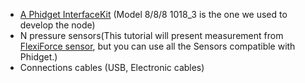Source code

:  
- [A Phidget InterfaceKit](https://www.phidgets.com/?tier=3&catid=2&pcid=1&prodid=18) (Model 8/8/8 1018_3 is the one we used to develop the node)
- N pressure sensors(This tutorial will present measurement from [FlexiForce sensor](https://www.phidgets.com/?tier=3&catid=6&pcid=4&prodid=206), but you can use all the Sensors compatible with Phidget.)
- Connections cables (USB, Electronic cables)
== == ==
▶ Required work: In the material above, how many lines include the string "phidgets"? State the number alone.

▶ Solved problem: 2